Comparativement au traitement par inhibiteurs de DPP4, l’utilisation d’inhibiteurs de SGLT2 a été associée à des résultats significativement améliorés : insuffisance rénale terminale (hazard ratio ajusté, 0,34 ; IC à 95%, 0,25-0,47), lésion rénale aiguë (hazard ratio ajusté, 0,66 ; IC à 95%, 0,59-0,74), événements cardiovasculaires majeurs indésirables (hazard ratio ajusté, 0,67 ; IC à 95%, 0,62-0,71), mortalité toutes causes (hazard ratio ajusté, 0,58 ; IC à 95%, 0,53-0,63) et décompensation hépatique (hazard ratio ajusté, 0,65 ; IC à 95%, 0,57-0,74). Des diminutions ont également été observées pour les critères cardiovasculaires individuels.
Le diabète de type 2 et la cirrhose coexistent fréquemment et peuvent s’aggraver mutuellement via des voies métaboliques et inflammatoires communes. L’insulinorésistance et l’hyperglycémie chronique favorisent l’accumulation de graisse, la progression de la fibrose et l’hypertension portale, tandis que la cirrhose modifie le métabolisme du glucose et peut altérer la clairance de l’insuline, augmentant le risque d’aggravation du contrôle glycémique. Les patients présentant ces deux affections encourent un risque accru de complications, notamment une dysfonction rénale, des maladies cardiovasculaires, des infections et une mortalité plus élevée.

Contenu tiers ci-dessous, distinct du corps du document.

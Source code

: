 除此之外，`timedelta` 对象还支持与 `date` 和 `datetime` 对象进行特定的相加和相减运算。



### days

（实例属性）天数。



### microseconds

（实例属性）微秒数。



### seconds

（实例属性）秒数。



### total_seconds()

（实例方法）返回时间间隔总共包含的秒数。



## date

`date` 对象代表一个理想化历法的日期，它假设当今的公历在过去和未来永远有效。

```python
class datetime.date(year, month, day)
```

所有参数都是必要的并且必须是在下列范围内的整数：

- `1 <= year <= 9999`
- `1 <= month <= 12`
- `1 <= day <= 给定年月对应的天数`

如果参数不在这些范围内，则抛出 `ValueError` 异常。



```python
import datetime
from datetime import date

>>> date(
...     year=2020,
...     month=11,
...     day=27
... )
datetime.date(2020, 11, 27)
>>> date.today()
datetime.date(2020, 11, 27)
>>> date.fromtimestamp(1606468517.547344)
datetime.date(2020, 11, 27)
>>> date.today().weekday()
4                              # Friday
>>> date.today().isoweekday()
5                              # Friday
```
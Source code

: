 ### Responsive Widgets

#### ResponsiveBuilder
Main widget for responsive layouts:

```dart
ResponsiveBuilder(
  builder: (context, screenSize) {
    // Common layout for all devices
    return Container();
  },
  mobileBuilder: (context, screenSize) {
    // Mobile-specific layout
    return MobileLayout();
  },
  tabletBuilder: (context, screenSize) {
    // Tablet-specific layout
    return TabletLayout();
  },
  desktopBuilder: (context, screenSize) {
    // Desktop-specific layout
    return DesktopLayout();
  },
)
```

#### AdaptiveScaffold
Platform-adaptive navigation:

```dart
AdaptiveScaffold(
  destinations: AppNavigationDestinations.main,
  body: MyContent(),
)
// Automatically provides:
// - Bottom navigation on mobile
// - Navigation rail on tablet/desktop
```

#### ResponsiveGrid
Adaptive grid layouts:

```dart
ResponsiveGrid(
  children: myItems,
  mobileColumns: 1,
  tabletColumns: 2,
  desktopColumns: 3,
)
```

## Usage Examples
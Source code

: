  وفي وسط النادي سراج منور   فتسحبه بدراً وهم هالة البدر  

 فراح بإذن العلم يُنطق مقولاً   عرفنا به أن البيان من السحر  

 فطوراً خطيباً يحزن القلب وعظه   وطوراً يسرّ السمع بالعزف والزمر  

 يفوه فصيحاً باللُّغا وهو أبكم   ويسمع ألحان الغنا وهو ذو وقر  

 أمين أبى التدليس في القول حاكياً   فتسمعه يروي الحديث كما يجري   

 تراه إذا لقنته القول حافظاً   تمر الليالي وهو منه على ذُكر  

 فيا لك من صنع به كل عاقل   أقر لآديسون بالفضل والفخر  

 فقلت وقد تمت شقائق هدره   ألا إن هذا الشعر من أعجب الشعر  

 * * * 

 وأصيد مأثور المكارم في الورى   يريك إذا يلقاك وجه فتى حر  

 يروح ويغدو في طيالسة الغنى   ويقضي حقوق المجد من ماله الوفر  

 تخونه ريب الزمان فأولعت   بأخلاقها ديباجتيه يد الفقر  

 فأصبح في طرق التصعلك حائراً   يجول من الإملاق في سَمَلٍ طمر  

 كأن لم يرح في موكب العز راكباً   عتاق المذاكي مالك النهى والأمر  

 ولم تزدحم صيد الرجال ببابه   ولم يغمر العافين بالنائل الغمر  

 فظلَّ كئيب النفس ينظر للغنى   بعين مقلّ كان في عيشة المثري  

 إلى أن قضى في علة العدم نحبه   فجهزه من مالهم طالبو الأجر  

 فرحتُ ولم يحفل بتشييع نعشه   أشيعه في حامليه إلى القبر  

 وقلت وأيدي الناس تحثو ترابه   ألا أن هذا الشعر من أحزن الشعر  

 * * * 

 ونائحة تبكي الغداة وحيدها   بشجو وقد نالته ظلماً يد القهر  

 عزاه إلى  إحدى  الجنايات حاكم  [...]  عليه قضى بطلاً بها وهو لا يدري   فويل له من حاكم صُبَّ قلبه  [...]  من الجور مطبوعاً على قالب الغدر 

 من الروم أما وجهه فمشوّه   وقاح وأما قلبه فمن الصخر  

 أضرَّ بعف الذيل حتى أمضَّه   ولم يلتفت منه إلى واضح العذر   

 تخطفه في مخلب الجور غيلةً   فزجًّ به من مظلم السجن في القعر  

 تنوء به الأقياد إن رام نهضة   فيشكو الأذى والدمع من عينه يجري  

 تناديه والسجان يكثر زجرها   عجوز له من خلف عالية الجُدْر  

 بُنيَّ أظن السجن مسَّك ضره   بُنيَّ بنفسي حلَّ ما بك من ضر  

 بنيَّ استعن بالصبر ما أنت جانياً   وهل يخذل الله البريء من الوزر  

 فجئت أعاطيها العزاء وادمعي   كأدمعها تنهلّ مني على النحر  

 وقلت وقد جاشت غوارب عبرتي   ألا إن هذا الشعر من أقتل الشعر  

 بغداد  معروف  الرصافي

La revue systématique et la méta-analyse ont inclus au total 36 études de cohorte représentant plus de 5,3 millions de patients atteints de diabète de type 2. Les agonistes des récepteurs du GLP-1 ont été associés à un risque de carcinome hépatocellulaire inférieur de 23% par rapport aux autres traitements hypoglycémiants. Les agonistes des récepteurs du GLP-1 ont également réduit de 21% les événements hépatiques non liés au HCC. Les inhibiteurs de SGLT-2 ont montré des effets hépatoprotecteurs similaires, avec des diminutions significatives à la fois de l’incidence du HCC et des complications hépatiques globales.
Chez les patients atteints d’une maladie hépatique chronique, les agonistes des récepteurs du GLP-1 étaient la seule classe médicamenteuse associée à une réduction significative de la décompensation hépatique. Ces résultats suggèrent que les agonistes des récepteurs du GLP-1 pourraient jouer un rôle protecteur en ralentissant la progression de la maladie hépatique chez les patients atteints de diabète de type 2 et présentant des affections hépatiques préexistantes.
Les inhibiteurs de DPP-4 n’ont pas conféré de protection hépatique ; ils n’étaient pas associés à une diminution du risque de HCC et étaient liés à une probabilité plus élevée d’événements hépatiques par rapport aux autres traitements.
Les chercheurs ont noté que l’étude de cohorte taïwanaise était observationnelle et ne permettait pas d’établir une relation de causalité, et pouvait être sujette à un facteur de confusion résiduel malgré l’utilisation de pondérations statistiques. Les résultats provenaient d’une population taïwanaise, ce qui pourrait limiter leur généralisabilité à d’autres systèmes de santé et à d’autres groupes démographiques. En outre, des mesures cliniques détaillées telles que la sévérité de la cirrhose, les paramètres biologiques et les facteurs liés au mode de vie n’étaient pas entièrement renseignés.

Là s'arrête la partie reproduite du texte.